Provided data:
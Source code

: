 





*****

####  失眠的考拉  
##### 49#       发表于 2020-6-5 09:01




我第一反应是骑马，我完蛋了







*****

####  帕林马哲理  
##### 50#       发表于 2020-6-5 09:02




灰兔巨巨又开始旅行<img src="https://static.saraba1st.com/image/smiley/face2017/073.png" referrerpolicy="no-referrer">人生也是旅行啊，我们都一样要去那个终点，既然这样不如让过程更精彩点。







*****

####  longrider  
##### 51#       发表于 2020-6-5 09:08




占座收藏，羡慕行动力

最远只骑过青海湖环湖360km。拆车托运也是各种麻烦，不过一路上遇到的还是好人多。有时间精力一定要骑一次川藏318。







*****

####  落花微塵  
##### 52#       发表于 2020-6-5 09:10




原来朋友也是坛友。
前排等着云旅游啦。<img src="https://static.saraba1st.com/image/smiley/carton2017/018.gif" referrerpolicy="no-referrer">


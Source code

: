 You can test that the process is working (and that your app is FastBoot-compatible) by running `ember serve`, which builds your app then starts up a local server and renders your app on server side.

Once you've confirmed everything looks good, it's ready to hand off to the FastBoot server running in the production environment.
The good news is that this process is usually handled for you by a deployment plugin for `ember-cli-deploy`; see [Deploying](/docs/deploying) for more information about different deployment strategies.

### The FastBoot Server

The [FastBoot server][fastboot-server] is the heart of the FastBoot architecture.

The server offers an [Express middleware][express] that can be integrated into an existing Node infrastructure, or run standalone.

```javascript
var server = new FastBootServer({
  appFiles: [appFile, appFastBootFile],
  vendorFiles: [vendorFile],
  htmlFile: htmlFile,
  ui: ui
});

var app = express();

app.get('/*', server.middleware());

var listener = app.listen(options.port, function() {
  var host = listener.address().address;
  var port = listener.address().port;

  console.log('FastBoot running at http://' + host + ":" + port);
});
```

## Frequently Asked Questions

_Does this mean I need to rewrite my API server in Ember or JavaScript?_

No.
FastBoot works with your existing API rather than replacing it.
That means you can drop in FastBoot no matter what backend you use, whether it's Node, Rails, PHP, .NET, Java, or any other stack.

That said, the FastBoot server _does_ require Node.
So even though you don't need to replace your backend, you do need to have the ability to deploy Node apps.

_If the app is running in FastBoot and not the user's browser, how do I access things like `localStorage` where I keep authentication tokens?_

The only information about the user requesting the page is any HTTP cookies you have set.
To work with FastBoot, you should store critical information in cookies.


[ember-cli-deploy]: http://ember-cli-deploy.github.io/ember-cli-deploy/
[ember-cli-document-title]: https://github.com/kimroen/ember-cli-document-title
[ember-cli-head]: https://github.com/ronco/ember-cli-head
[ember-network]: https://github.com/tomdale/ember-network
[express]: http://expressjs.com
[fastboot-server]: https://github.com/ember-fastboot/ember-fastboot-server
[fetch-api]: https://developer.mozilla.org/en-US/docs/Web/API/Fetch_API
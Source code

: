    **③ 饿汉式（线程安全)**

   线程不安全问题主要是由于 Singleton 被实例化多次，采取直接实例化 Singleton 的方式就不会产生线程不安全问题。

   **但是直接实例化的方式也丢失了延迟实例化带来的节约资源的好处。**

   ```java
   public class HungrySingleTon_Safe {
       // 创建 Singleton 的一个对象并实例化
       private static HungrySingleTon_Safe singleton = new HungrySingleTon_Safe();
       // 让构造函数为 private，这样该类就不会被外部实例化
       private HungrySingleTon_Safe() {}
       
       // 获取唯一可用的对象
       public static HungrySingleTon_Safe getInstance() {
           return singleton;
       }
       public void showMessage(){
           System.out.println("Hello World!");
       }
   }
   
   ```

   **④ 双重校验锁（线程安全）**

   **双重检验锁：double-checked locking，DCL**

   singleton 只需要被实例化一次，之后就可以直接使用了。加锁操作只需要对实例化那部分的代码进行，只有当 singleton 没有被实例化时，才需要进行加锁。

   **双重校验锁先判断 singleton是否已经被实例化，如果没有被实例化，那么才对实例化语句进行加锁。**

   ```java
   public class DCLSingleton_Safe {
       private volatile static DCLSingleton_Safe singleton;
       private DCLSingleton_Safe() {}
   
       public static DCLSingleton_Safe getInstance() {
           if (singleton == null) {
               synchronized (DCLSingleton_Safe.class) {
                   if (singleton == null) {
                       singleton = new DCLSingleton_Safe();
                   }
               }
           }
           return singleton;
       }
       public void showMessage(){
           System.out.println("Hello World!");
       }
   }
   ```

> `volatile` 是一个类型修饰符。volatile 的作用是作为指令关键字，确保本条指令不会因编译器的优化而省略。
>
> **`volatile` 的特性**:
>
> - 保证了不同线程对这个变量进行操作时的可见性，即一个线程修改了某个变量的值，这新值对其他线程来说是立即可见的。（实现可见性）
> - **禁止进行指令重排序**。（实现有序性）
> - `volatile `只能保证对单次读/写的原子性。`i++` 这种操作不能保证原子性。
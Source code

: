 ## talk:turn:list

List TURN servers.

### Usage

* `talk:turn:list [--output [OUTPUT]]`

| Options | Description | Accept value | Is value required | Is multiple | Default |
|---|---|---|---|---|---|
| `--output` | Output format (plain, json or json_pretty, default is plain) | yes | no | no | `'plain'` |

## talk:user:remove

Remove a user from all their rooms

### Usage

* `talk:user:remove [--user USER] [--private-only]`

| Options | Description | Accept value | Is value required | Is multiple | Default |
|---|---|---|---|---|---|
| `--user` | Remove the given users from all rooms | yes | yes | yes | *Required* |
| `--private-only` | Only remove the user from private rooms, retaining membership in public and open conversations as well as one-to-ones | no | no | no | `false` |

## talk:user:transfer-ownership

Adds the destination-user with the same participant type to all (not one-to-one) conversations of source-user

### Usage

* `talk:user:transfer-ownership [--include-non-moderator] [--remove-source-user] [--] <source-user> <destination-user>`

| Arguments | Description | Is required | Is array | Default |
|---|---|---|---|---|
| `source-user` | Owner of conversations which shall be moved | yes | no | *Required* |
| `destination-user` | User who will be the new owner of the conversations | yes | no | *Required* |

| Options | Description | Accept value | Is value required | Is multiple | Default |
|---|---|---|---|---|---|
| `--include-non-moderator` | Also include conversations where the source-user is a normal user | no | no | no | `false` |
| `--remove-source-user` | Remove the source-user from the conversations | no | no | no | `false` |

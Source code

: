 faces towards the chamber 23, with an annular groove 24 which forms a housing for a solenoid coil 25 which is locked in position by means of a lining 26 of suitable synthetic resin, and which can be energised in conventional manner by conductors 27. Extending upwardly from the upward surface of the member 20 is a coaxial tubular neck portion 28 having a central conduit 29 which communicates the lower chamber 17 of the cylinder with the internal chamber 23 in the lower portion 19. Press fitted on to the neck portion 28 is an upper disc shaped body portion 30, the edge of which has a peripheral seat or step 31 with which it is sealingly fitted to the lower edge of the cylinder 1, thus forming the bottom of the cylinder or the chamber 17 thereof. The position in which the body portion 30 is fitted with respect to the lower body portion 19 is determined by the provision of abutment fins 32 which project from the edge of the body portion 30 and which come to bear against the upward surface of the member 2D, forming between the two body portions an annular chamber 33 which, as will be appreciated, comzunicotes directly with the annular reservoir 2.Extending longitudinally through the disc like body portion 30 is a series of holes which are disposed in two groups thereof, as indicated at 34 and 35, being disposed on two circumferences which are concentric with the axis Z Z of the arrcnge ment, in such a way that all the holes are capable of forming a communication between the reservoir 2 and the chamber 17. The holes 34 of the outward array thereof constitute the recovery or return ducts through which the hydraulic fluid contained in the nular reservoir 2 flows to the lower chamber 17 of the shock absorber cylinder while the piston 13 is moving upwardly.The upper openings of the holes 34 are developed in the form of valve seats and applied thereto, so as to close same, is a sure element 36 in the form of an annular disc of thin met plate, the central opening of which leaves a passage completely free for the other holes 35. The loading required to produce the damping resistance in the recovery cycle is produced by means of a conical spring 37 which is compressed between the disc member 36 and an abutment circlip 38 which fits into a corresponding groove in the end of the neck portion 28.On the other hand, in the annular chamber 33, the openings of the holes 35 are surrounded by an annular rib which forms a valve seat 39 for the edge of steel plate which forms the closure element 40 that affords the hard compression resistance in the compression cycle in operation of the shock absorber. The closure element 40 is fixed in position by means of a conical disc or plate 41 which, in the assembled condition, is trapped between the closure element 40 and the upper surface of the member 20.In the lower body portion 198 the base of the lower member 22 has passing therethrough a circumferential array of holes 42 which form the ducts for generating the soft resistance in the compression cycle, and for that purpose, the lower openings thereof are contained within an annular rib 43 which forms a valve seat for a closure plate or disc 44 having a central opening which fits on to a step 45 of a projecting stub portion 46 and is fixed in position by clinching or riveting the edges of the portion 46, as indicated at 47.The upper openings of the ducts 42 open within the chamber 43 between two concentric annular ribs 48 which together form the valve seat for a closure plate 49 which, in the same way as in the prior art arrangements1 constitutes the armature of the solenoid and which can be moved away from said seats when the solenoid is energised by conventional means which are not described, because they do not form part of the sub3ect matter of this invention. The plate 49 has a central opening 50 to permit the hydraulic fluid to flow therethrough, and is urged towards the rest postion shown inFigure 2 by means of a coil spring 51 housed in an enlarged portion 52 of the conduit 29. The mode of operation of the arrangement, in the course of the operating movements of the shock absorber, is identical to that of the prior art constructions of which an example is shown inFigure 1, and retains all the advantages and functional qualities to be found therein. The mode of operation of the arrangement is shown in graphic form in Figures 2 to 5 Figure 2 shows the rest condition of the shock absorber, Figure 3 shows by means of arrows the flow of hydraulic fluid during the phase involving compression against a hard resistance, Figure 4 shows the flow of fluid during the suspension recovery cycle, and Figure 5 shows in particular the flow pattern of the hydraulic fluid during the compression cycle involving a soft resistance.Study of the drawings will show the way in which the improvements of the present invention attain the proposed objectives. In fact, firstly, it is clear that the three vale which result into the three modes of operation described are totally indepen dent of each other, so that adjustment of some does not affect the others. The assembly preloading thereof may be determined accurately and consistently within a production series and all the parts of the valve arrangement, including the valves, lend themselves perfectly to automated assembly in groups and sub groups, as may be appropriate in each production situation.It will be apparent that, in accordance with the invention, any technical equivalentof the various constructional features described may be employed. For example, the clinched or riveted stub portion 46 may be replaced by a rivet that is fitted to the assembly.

Your task:
Exact copies of the lines from the start of the data up to the line holding "The good news", both included, are all that is needed.

Your response:
Source code

: 





*****

####  失眠的考拉  
##### 49#       发表于 2020-6-5 09:01




我第一反应是骑马，我完蛋了







*****

####  帕林马哲理  
##### 50#       发表于 2020-6-5 09:02




灰兔巨巨又开始旅行<img src="https://static.saraba1st.com/image/smiley/face2017/073.png" referrerpolicy="no-referrer">人生也是旅行啊，我们都一样要去那个终点，既然这样不如让过程更精彩点。







*****

####  longrider  
##### 51#       发表于 2020-6-5 09:08




占座收藏，羡慕行动力

最远只骑过青海湖环湖360km。拆车托运也是各种麻烦，不过一路上遇到的还是好人多。有时间精力一定要骑一次川藏318。







*****

####  落花微塵  
##### 52#       发表于 2020-6-5 09:10




原来朋友也是坛友。
前排等着云旅游啦。<img src="https://static.saraba1st.com/image/smiley/carton2017/018.gif" referrerpolicy="no-referrer">


Source code

: You can test that the process is working (and that your app is FastBoot-compatible) by running `ember serve`, which builds your app then starts up a local server and renders your app on server side.

Once you've confirmed everything looks good, it's ready to hand off to the FastBoot server running in the production environment.
The good news is that this process is usually handled for you by a deployment plugin for `ember-cli-deploy`; see [Deploying](/docs/deploying) for more information about different deployment strategies.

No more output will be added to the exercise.